◆ Problem:
Filter the entries for the word "original". Copy each line in which it occurs.

(Dataset entries)
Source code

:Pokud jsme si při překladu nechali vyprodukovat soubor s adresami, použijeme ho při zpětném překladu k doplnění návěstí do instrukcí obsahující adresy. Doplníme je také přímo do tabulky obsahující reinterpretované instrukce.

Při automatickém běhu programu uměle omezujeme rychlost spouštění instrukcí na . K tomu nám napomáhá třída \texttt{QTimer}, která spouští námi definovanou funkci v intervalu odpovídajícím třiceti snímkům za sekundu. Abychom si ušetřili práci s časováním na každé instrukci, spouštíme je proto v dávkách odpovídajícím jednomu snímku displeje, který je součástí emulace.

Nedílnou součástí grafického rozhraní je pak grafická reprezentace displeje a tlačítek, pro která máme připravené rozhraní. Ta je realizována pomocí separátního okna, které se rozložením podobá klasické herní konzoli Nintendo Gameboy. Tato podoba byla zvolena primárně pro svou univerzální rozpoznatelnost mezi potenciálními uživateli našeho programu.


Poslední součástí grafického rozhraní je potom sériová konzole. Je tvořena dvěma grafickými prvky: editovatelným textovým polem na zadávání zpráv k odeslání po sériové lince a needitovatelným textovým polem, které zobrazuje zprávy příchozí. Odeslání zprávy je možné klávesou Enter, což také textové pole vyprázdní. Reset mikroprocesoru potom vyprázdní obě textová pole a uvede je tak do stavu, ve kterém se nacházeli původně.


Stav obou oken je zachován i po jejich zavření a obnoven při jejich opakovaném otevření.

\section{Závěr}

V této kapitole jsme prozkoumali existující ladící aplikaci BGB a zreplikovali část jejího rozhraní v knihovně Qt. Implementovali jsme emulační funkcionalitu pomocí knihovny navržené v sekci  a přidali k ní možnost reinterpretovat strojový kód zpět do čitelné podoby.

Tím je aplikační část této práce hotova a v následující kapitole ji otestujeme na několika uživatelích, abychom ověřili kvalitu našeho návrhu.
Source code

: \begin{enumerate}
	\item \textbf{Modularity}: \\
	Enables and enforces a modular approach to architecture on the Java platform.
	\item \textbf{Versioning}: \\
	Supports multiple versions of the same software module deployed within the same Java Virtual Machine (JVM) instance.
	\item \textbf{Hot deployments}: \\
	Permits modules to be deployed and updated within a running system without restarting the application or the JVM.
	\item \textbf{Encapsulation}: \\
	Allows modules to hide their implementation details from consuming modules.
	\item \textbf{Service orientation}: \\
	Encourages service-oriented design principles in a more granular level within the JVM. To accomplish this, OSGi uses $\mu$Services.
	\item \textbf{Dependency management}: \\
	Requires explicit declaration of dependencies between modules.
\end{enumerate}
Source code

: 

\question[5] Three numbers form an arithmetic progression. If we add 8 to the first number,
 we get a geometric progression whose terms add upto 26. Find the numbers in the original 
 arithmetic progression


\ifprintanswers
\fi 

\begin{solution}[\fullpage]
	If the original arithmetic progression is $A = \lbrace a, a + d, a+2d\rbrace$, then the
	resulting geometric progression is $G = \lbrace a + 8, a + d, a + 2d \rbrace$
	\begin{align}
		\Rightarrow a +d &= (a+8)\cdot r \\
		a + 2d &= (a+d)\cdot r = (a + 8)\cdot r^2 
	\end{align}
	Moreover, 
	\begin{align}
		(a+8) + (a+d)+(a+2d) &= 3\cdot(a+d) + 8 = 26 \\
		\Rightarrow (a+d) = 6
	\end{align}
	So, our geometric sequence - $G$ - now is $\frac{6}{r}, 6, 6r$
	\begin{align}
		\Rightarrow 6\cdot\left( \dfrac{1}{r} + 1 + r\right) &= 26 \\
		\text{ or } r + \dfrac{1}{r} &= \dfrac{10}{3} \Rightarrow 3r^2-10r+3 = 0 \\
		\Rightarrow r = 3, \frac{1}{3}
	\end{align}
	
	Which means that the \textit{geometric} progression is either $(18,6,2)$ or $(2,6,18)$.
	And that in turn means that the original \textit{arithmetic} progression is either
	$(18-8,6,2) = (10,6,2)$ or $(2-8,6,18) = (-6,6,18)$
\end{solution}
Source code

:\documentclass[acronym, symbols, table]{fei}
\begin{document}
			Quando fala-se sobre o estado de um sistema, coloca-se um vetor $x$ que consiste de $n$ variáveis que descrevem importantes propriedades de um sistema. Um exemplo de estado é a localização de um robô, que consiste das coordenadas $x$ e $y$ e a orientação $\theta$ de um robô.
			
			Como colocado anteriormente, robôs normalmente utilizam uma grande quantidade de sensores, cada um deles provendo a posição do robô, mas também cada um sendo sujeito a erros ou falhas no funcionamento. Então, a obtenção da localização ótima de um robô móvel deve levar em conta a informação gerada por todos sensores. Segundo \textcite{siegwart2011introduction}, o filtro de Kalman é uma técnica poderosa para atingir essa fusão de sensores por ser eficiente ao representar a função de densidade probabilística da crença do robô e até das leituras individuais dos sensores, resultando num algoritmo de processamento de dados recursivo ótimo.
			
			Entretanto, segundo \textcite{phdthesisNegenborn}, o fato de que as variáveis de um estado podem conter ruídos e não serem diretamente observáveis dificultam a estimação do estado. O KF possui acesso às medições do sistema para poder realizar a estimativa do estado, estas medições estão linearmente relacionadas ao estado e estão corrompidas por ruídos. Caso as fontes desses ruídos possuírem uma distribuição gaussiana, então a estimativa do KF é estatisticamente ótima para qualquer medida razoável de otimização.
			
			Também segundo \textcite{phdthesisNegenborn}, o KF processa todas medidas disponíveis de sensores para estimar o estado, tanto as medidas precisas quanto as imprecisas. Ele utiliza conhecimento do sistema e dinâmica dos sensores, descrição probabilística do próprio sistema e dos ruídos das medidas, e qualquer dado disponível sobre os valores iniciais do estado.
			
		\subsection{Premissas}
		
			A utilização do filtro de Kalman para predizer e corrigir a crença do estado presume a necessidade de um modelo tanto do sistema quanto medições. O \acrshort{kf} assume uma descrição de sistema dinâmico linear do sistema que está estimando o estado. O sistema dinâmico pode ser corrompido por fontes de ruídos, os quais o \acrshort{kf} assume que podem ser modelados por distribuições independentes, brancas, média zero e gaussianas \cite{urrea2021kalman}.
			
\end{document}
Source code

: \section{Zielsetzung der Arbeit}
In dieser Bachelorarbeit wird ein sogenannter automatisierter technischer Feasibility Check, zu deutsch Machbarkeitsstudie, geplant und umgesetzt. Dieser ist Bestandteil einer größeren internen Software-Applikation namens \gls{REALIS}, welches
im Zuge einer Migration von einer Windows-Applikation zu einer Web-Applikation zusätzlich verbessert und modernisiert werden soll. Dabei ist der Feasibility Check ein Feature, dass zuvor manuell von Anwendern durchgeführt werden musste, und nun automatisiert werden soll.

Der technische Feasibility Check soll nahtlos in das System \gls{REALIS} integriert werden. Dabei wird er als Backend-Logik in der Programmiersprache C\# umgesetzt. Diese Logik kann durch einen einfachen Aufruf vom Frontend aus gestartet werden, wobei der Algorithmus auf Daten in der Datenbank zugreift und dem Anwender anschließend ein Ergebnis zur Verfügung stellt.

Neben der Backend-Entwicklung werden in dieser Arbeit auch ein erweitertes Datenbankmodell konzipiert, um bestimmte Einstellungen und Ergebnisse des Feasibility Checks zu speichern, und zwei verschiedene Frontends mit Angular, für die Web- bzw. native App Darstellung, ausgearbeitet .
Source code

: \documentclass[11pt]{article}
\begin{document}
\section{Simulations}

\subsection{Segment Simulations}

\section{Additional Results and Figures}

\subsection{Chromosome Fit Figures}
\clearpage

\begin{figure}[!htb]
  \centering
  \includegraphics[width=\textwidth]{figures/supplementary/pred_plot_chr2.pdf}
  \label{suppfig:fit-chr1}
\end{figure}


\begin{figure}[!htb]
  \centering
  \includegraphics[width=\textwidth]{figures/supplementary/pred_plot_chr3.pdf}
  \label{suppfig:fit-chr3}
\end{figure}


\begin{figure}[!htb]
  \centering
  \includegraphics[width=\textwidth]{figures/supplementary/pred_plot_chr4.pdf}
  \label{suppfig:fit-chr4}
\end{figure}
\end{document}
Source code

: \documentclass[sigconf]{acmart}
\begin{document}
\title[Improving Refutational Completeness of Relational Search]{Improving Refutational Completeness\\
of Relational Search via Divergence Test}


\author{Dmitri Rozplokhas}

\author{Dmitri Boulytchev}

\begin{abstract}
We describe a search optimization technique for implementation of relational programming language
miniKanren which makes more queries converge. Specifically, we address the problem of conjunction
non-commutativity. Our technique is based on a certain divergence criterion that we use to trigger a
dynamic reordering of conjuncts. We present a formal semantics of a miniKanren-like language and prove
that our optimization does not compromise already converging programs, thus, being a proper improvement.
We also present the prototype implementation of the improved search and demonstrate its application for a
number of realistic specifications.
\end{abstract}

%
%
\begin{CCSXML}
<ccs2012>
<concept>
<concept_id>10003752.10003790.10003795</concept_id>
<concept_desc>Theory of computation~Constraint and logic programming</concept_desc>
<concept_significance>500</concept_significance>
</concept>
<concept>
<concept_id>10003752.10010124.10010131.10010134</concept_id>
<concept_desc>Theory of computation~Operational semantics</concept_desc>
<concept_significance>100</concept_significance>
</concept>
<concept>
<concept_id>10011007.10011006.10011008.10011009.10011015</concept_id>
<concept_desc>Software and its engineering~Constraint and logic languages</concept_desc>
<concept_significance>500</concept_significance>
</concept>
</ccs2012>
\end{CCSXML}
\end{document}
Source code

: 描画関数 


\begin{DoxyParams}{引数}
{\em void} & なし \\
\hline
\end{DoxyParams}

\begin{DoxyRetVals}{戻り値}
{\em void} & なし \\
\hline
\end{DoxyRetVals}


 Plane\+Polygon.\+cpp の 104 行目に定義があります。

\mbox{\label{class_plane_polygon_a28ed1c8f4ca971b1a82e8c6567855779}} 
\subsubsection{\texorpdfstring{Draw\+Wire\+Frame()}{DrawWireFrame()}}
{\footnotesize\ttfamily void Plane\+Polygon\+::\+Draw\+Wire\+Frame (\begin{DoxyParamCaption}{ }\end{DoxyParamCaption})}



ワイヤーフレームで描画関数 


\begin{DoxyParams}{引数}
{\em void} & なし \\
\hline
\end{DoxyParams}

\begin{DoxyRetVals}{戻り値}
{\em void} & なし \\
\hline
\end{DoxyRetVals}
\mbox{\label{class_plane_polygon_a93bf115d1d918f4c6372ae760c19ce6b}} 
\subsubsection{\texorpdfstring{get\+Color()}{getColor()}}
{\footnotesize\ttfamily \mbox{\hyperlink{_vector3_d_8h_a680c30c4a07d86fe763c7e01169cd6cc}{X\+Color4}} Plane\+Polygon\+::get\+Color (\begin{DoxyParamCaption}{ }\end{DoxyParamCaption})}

◆ Solution below:
 we get a geometric progression whose terms add upto 26. Find the numbers in the original 
	If the original arithmetic progression is $A = \lbrace a, a + d, a+2d\rbrace$, then the
	And that in turn means that the original \textit{arithmetic} progression is either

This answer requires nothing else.